Records provided Block Start
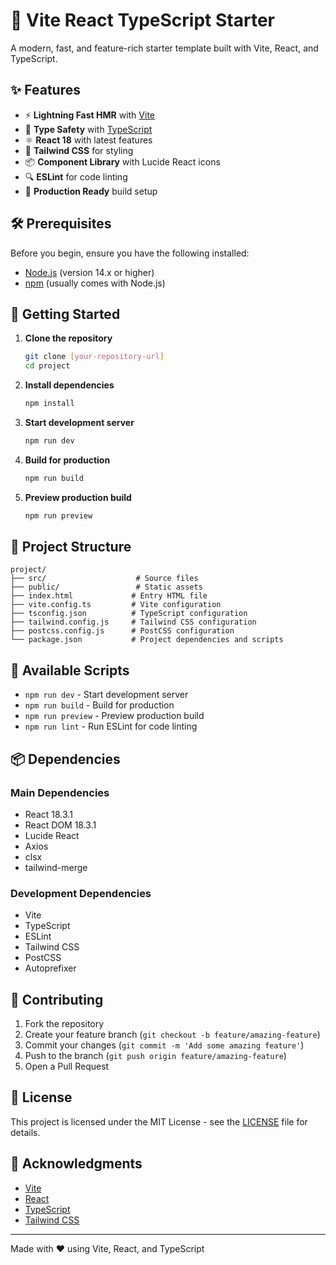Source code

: # 🚀 Vite React TypeScript Starter

A modern, fast, and feature-rich starter template built with Vite, React, and TypeScript.

## ✨ Features

- ⚡️ **Lightning Fast HMR** with [Vite](https://vitejs.dev/)
- 🎯 **Type Safety** with [TypeScript](https://www.typescriptlang.org/)
- ⚛️ **React 18** with latest features
- 🎨 **Tailwind CSS** for styling
- 📦 **Component Library** with Lucide React icons
- 🔍 **ESLint** for code linting
- 🚀 **Production Ready** build setup

## 🛠️ Prerequisites

Before you begin, ensure you have the following installed:
- [Node.js](https://nodejs.org/) (version 14.x or higher)
- [npm](https://www.npmjs.com/) (usually comes with Node.js)

## 🚀 Getting Started

1. **Clone the repository**
   ```bash
   git clone [your-repository-url]
   cd project
   ```

2. **Install dependencies**
   ```bash
   npm install
   ```

3. **Start development server**
   ```bash
   npm run dev
   ```

4. **Build for production**
   ```bash
   npm run build
   ```

5. **Preview production build**
   ```bash
   npm run preview
   ```

## 📁 Project Structure

```
project/
├── src/                    # Source files
├── public/                 # Static assets
├── index.html             # Entry HTML file
├── vite.config.ts         # Vite configuration
├── tsconfig.json          # TypeScript configuration
├── tailwind.config.js     # Tailwind CSS configuration
├── postcss.config.js      # PostCSS configuration
└── package.json           # Project dependencies and scripts
```

## 🔧 Available Scripts

- `npm run dev` - Start development server
- `npm run build` - Build for production
- `npm run preview` - Preview production build
- `npm run lint` - Run ESLint for code linting

## 📦 Dependencies

### Main Dependencies
- React 18.3.1
- React DOM 18.3.1
- Lucide React
- Axios
- clsx
- tailwind-merge

### Development Dependencies
- Vite
- TypeScript
- ESLint
- Tailwind CSS
- PostCSS
- Autoprefixer

## 🤝 Contributing

1. Fork the repository
2. Create your feature branch (`git checkout -b feature/amazing-feature`)
3. Commit your changes (`git commit -m 'Add some amazing feature'`)
4. Push to the branch (`git push origin feature/amazing-feature`)
5. Open a Pull Request

## 📄 License

This project is licensed under the MIT License - see the [LICENSE](LICENSE) file for details.

## 🙏 Acknowledgments

- [Vite](https://vitejs.dev/)
- [React](https://reactjs.org/)
- [TypeScript](https://www.typescriptlang.org/)
- [Tailwind CSS](https://tailwindcss.com/)

---

Made with ❤️ using Vite, React, and TypeScript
Records provided Block End
What you need to do
Write out each entry exactly, images excluded.

Solved exercise
Source code

: # 🚀 Vite React TypeScript Starter

A modern, fast, and feature-rich starter template built with Vite, React, and TypeScript.

## ✨ Features

- ⚡️ **Lightning Fast HMR** with [Vite](https://vitejs.dev/)
- 🎯 **Type Safety** with [TypeScript](https://www.typescriptlang.org/)
- ⚛️ **React 18** with latest features
- 🎨 **Tailwind CSS** for styling
- 📦 **Component Library** with Lucide React icons
- 🔍 **ESLint** for code linting
- 🚀 **Production Ready** build setup

## 🛠️ Prerequisites

Before you begin, ensure you have the following installed:
- [Node.js](https://nodejs.org/) (version 14.x or higher)
- [npm](https://www.npmjs.com/) (usually comes with Node.js)

## 🚀 Getting Started

1. **Clone the repository**
   ```bash
   git clone [your-repository-url]
   cd project
   ```

2. **Install dependencies**
   ```bash
   npm install
   ```

3. **Start development server**
   ```bash
   npm run dev
   ```

4. **Build for production**
   ```bash
   npm run build
   ```

5. **Preview production build**
   ```bash
   npm run preview
   ```

## 📁 Project Structure

```
project/
├── src/                    # Source files
├── public/                 # Static assets
├── index.html             # Entry HTML file
├── vite.config.ts         # Vite configuration
├── tsconfig.json          # TypeScript configuration
├── tailwind.config.js     # Tailwind CSS configuration
├── postcss.config.js      # PostCSS configuration
└── package.json           # Project dependencies and scripts
```

## 🔧 Available Scripts

- `npm run dev` - Start development server
- `npm run build` - Build for production
- `npm run preview` - Preview production build
- `npm run lint` - Run ESLint for code linting

## 📦 Dependencies

### Main Dependencies
- React 18.3.1
- React DOM 18.3.1
- Lucide React
- Axios
- clsx
- tailwind-merge

### Development Dependencies
- Vite
- TypeScript
- ESLint
- Tailwind CSS
- PostCSS
- Autoprefixer

## 🤝 Contributing

1. Fork the repository
2. Create your feature branch (`git checkout -b feature/amazing-feature`)
3. Commit your changes (`git commit -m 'Add some amazing feature'`)
4. Push to the branch (`git push origin feature/amazing-feature`)
5. Open a Pull Request

## 📄 License

This project is licensed under the MIT License - see the [LICENSE](LICENSE) file for details.

## 🙏 Acknowledgments

- [Vite](https://vitejs.dev/)
- [React](https://reactjs.org/)
- [TypeScript](https://www.typescriptlang.org/)
- [Tailwind CSS](https://tailwindcss.com/)

---

Made with ❤️ using Vite, React, and TypeScript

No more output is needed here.